The United States Supreme Court has cast doubt on a conservative push to crack down on the alleged liberal bias of social media platforms such as Facebook and YouTube.
In arguments at the top court on Monday, several justices expressed reservations about laws in Republican-led states that aim to curb Big Tech’s alleged censorship of right-wing viewpoints.
The tech industry’s biggest lobby groups are suing Florida and Texas over the laws in a case that cuts to the heart of the fraught issue of regulating speech in the digital era.
President Joe Biden’s administration has backed tech companies’ bid to challenge the laws, arguing they violate the First Amendment of the US Constitution, which upholds freedom of speech.
In remarks that appeared to be sympathetic to the tech companies, Chief Justice John G Roberts Jr, a conservative, expressed concern about government regulation of the internet.
“I wonder since we’re talking about the First Amendment whether our first concern should be with the state regulating what we have called the modern public square,” Roberts said.
“The First Amendment restricts what the government can do,” Roberts added.
“What the government’s doing here is saying ‘You must do this, you must carry these people.'”

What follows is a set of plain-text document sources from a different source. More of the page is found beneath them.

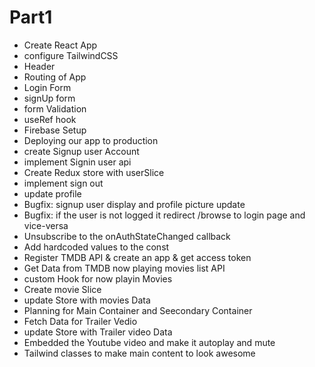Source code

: # Part1
  - Create React App
  - configure TailwindCSS
  - Header
  - Routing of App
  - Login Form
  - signUp form 
  - form Validation 
  - useRef hook
  - Firebase Setup
  - Deploying our app to production
  - create Signup user Account
  - implement Signin user api
  - Create Redux store  with userSlice
  - implement sign out
  - update profile
  - Bugfix: signup user display and profile picture update
  - Bugfix: if the user is not logged it redirect /browse to login page and vice-versa
  - Unsubscribe to the onAuthStateChanged callback
  - Add hardcoded values to the const
  - Register TMDB API & create an app & get access token
  - Get Data from TMDB now playing movies list API
  - custom Hook for now playin Movies 
  - Create movie Slice
  - update Store with movies Data
  - Planning for Main Container and Seecondary Container
  - Fetch Data for Trailer Vedio
  - update Store with Trailer video Data
  - Embedded the Youtube video and make it autoplay and mute
  - Tailwind classes to make main content to look awesome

Fellow conservative Justice Amy Coney Barrett also questioned why tech platforms should not enjoy the same discretion as newspapers to publish or not publish content.
“If you have an algorithm to do it, is it not speech?” she said.
Justice Elena Kagan, a liberal, voiced similar concerns, asking why it would not be a “classic First Amendment violation” to tell private companies that they cannot enforce their own content moderation policies.
In an exchange with a Biden administration lawyer, conservative Justice Samuel Alito appeared to side with Florida and Texas, asking whether content moderation is “anything more than a euphemism for censorship”.
Although six of nine Supreme Court justices were appointed by Republicans, the reservations expressed by several conservative justices on Monday suggest the Florida and Texas laws are unlikely to stay on the books unchanged.
Florida and Texas passed the laws after Facebook and X, formerly known as Twitter, banned former US President Donald Trump over his posts about the January 6, 2021 storming of the US Capitol by his supporters.
Both laws are on hold pending the Supreme Court’s decision, which is expected by the end of June.